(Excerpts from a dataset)
============
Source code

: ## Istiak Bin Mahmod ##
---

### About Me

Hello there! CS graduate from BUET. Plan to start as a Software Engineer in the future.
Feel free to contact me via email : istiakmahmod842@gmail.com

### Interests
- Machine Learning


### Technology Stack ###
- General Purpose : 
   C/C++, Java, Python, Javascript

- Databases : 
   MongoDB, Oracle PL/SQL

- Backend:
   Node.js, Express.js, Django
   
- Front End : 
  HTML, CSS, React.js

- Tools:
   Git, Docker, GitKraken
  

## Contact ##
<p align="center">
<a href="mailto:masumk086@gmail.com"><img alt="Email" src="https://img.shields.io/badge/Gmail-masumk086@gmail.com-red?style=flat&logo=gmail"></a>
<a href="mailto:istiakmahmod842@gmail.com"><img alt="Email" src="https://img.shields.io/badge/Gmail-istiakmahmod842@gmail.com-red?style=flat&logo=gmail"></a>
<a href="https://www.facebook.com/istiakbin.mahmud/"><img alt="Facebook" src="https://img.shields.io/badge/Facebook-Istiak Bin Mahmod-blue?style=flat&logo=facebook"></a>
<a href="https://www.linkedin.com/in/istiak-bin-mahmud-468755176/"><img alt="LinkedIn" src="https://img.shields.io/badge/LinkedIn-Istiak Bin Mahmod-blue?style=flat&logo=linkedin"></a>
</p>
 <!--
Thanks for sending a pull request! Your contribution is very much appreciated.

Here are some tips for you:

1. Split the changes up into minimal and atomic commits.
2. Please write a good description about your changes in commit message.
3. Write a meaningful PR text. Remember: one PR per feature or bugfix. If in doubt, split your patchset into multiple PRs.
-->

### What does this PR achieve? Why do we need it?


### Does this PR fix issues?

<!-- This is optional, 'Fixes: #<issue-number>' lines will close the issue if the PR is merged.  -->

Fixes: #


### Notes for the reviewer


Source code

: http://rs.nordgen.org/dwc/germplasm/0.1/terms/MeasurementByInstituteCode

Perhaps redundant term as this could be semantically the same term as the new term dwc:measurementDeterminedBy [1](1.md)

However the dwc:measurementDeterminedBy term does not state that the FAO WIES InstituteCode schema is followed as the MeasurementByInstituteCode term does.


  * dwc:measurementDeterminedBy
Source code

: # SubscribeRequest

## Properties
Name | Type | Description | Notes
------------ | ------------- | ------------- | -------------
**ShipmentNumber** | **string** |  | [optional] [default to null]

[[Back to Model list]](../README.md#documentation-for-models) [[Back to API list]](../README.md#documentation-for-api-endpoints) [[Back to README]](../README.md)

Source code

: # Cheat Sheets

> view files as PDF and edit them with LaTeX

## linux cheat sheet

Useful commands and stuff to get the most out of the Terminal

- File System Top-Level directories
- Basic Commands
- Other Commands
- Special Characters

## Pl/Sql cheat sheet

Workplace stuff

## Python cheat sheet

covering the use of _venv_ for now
============
= Work instructions =
Look through the data above and return each line where the string "badge" occurs.

= Final answer =
<a href="mailto:masumk086@gmail.com"><img alt="Email" src="https://img.shields.io/badge/Gmail-masumk086@gmail.com-red?style=flat&logo=gmail"></a>
<a href="mailto:istiakmahmod842@gmail.com"><img alt="Email" src="https://img.shields.io/badge/Gmail-istiakmahmod842@gmail.com-red?style=flat&logo=gmail"></a>
<a href="https://www.facebook.com/istiakbin.mahmud/"><img alt="Facebook" src="https://img.shields.io/badge/Facebook-Istiak Bin Mahmod-blue?style=flat&logo=facebook"></a>
<a href="https://www.linkedin.com/in/istiak-bin-mahmud-468755176/"><img alt="LinkedIn" src="https://img.shields.io/badge/LinkedIn-Istiak Bin Mahmod-blue?style=flat&logo=linkedin"></a>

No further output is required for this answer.